Wednesday, October 24, 2007

Interesting reading and listening. - Considering the popularity of video games. And a brief ramble about my past online multiplayer experience.

NPR had an really interesting portion on "Talk of the Nation" the other day. I will post a link soon.

A Vet from Iraq just posted this article about gaming:

It was good. However, the real treat was the responses. This was the best one.

"Interesting. Forty years ago, I and my friends would be routinely criticized for playing Avalon Hill boardgames, most of which were wargames. The more things change, the more they stay the same.

— Posted by Geoff "


There was also a response that complained about Guitar hero for some reason and that got me thinking on another track. It said it was nothing like playing real guitar and was just about pressing buttons quickly in synch with a program.

I was watching Youtube awhile back before "Guitar Hero" became popular, there was a video of a Japanese video game where the player hit buttons quickly in tune to the music and graphics. There were a ton on comments about how stupid the game was and how it was just another "Japanese Memorization" game. Yet when you get down to it, that EXACTLY what GH is. Just pressing buttons in synch and memorization.

Take away the gimmick controller and change the music and it's pretty much exactly like any other rhythm game.

So how much is the popularity of games based on how popular they are perceived by society in general.

For a very brief time I played MUDs online through telnet and the Internet. In terms of gameplay I believe they were FAR superior to World of Warcraft. Plus back in 1998 they were mostly FREE. It was all text of course, but you were playing with MANY different people in a very complex world.

Now add some pretty graphics to that and add monthly fees and you have Ultima Online and World of Warcraft. And of course the game gets dumbed down. And restricted. There is less freedom. Yet the same sort of people that would turn their noses at the weirdos playing an elf in a text based game eagerly play WoW.

I personally stopped playing MUDs because there seemed to be no point. They were always adding new content and new people were always joining the game. The only way to be really good in the game was to spend ridiculous amounts of hours playing the game and use a shitload of cheap tricks like macros and keystroke programs. There is ALWAYS going to be someone else who has more time on their hands who will ruing these types of games. In any case I never got into them because I couldn't play with other people because of my busy schedule.

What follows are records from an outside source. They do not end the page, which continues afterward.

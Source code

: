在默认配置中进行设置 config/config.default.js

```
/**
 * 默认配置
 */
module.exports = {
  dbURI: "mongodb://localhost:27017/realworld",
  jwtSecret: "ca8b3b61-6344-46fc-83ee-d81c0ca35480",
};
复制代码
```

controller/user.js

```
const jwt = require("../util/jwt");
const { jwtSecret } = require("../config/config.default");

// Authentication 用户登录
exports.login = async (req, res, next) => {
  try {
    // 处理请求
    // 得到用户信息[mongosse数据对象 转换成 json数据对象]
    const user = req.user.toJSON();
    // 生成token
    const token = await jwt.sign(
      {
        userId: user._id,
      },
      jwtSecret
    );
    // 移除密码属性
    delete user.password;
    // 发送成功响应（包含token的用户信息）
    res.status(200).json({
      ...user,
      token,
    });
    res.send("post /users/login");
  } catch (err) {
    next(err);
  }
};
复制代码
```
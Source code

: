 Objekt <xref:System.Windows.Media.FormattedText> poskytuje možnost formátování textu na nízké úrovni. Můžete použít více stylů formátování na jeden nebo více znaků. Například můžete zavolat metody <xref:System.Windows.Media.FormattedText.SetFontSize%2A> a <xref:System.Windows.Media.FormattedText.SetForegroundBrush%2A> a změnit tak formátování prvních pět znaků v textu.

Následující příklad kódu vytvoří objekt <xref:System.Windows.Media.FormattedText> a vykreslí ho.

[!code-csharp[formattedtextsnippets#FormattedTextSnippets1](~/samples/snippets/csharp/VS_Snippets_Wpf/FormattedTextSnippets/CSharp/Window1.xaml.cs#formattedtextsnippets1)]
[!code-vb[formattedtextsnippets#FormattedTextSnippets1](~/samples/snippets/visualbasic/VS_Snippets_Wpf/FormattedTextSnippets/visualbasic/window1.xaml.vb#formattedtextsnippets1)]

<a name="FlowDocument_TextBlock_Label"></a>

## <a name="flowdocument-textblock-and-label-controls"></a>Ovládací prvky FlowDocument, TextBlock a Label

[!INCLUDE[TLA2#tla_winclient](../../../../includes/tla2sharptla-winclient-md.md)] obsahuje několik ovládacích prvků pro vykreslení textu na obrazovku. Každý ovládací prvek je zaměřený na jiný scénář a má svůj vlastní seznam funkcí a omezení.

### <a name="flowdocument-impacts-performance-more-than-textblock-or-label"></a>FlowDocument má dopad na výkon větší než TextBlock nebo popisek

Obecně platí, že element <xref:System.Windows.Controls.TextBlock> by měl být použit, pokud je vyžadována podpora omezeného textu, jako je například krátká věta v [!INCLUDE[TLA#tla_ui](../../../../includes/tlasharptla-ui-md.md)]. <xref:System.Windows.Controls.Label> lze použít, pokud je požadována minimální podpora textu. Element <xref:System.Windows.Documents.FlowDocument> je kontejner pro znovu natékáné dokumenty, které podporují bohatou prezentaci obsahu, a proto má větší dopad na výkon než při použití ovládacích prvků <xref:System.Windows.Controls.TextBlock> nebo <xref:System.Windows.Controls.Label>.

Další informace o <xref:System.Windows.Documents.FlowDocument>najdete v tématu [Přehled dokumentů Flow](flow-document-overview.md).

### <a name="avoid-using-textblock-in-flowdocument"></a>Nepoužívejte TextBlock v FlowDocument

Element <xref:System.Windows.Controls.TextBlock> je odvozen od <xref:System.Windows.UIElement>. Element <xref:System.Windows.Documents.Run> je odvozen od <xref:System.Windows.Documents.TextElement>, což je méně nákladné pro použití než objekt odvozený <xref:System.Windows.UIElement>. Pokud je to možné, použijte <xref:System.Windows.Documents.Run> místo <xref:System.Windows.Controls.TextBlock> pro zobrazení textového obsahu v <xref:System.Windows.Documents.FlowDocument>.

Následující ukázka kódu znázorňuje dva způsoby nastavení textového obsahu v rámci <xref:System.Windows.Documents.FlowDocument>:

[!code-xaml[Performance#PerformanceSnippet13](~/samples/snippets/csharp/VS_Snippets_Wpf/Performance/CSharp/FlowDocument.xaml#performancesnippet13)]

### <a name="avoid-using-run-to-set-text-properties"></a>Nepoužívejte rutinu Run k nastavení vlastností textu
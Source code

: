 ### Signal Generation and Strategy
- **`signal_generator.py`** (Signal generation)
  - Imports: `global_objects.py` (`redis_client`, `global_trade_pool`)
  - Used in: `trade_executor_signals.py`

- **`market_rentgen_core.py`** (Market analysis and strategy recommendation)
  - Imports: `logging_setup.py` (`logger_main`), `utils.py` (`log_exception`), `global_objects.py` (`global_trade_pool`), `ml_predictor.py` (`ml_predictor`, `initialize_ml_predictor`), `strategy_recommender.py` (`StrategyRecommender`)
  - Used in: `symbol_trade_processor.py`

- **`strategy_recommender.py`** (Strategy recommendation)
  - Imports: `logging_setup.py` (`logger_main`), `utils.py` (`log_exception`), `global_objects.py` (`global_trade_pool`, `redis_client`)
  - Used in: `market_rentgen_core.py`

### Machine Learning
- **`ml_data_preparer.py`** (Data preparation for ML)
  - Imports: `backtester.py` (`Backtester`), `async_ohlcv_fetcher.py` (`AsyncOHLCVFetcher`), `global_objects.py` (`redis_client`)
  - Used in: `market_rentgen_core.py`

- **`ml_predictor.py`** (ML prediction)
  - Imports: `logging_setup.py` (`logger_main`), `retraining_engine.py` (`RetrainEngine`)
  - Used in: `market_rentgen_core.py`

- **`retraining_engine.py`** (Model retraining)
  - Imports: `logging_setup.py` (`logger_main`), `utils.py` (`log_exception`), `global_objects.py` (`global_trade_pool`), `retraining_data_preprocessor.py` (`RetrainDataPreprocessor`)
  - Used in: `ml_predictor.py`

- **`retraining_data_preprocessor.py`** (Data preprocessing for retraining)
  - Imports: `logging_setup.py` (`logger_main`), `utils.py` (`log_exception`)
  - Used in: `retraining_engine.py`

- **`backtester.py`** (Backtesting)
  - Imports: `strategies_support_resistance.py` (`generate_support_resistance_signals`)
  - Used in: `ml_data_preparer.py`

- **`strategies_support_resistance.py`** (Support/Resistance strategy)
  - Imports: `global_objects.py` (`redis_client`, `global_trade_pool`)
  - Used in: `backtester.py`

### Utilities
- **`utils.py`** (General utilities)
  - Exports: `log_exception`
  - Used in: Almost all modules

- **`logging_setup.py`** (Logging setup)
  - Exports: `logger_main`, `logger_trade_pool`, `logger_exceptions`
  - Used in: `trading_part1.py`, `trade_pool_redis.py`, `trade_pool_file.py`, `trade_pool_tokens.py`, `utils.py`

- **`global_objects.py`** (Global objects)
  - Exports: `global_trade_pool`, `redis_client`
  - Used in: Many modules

Then came brief interlude with Half Life and it's MANY online game modes like Team Fortress. I got so good at online multiplayer "Action Half Life" I would ALWAYS get the number one slot for kills and points scored. Yet I eventually walked away from that too. I had a decent Internet connection in college and I played a lot. Those were the only reasons I was good at the game.

In fact MOST multiplayer games are like that. "Skill" in the game just means you have enough free time to play it alot. That's when I got more into the single player PC and console games. Looking for a good, fun experience in a game is what matters. It's supposed to be a brief BREAK from work. Not work itself.

Now most gamers are coming to the same conclusions as I did about 6 years ago. It's stupid to spend time and money on games that you can ONLY excel in if you happen to have plently of free time.

This all comes back to the original comment on that Iraq Vet story. 40 years ago people were having the same arguement. Everything changes, yet everything stays the same.

You must look toward the future and make sure that EVERYTHING in your life, INCLUDING games have some sort of real value and are not just the result of society telling you what you should or should not experience and enjoy.

...Wow...I always post the best stuff when I have had an 18 hour day working and only get 4.5 hours sleep...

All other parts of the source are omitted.